Find every line in the data that contains the word "remove". Return each of those lines.

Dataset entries
╔══

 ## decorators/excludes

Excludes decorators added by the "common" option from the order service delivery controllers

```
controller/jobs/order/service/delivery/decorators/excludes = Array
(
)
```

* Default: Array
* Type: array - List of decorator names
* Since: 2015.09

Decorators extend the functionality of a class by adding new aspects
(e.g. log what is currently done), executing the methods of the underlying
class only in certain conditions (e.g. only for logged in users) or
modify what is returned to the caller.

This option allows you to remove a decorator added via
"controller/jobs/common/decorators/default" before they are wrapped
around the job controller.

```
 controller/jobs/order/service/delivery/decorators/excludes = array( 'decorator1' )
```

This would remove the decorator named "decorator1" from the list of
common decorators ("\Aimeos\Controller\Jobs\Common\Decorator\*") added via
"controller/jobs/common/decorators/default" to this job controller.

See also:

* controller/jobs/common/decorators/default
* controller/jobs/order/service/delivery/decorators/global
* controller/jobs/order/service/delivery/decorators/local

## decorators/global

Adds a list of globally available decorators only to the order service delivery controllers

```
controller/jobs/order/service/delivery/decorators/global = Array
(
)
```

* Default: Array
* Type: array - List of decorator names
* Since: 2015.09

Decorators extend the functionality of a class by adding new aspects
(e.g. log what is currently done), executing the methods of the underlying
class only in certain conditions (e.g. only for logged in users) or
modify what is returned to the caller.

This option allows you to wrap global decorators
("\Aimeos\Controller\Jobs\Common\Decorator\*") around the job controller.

╚══

■ Problem solution
This option allows you to remove a decorator added via
This would remove the decorator named "decorator1" from the list of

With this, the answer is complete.